Aim of the task:
Leaving out every picture, copy the lines of the data exactly, from the first through the line containing "### Why Unify HateXplain and ToxiGen?".

Supplied data:
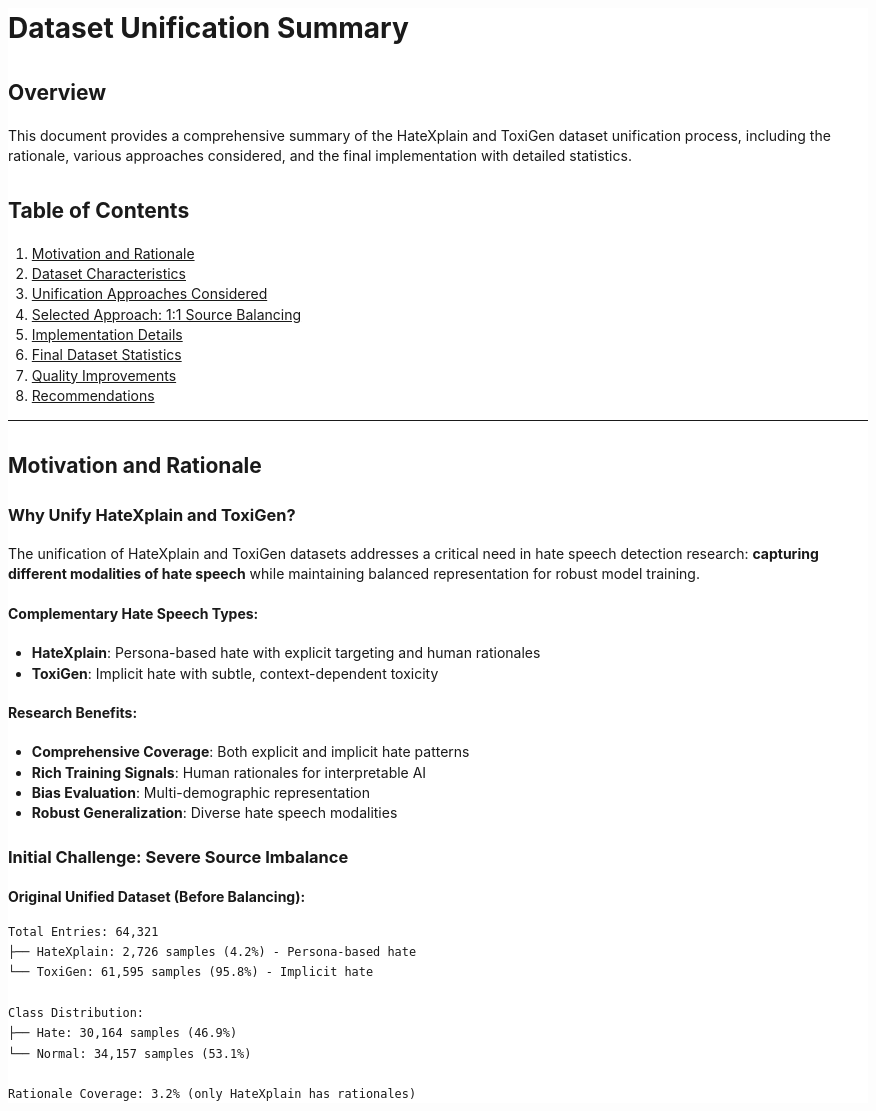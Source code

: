 # Dataset Unification Summary

## Overview

This document provides a comprehensive summary of the HateXplain and ToxiGen dataset unification process, including the rationale, various approaches considered, and the final implementation with detailed statistics.

## Table of Contents
1. [Motivation and Rationale](#motivation-and-rationale)
2. [Dataset Characteristics](#dataset-characteristics)
3. [Unification Approaches Considered](#unification-approaches-considered)
4. [Selected Approach: 1:1 Source Balancing](#selected-approach-11-source-balancing)
5. [Implementation Details](#implementation-details)
6. [Final Dataset Statistics](#final-dataset-statistics)
7. [Quality Improvements](#quality-improvements)
8. [Recommendations](#recommendations)

---

## Motivation and Rationale

### Why Unify HateXplain and ToxiGen?

The unification of HateXplain and ToxiGen datasets addresses a critical need in hate speech detection research: **capturing different modalities of hate speech** while maintaining balanced representation for robust model training.

#### **Complementary Hate Speech Types:**
- **HateXplain**: Persona-based hate with explicit targeting and human rationales
- **ToxiGen**: Implicit hate with subtle, context-dependent toxicity

#### **Research Benefits:**
- **Comprehensive Coverage**: Both explicit and implicit hate patterns
- **Rich Training Signals**: Human rationales for interpretable AI
- **Bias Evaluation**: Multi-demographic representation
- **Robust Generalization**: Diverse hate speech modalities

### **Initial Challenge: Severe Source Imbalance**

**Original Unified Dataset (Before Balancing):**
```
Total Entries: 64,321
├── HateXplain: 2,726 samples (4.2%) - Persona-based hate
└── ToxiGen: 61,595 samples (95.8%) - Implicit hate

Class Distribution:
├── Hate: 30,164 samples (46.9%)
└── Normal: 34,157 samples (53.1%)

Rationale Coverage: 3.2% (only HateXplain has rationales)
```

Response below:
Source code

: # Dataset Unification Summary

## Overview

This document provides a comprehensive summary of the HateXplain and ToxiGen dataset unification process, including the rationale, various approaches considered, and the final implementation with detailed statistics.

## Table of Contents
1. [Motivation and Rationale](#motivation-and-rationale)
2. [Dataset Characteristics](#dataset-characteristics)
3. [Unification Approaches Considered](#unification-approaches-considered)
4. [Selected Approach: 1:1 Source Balancing](#selected-approach-11-source-balancing)
5. [Implementation Details](#implementation-details)
6. [Final Dataset Statistics](#final-dataset-statistics)
7. [Quality Improvements](#quality-improvements)
8. [Recommendations](#recommendations)

---

## Motivation and Rationale

### Why Unify HateXplain and ToxiGen?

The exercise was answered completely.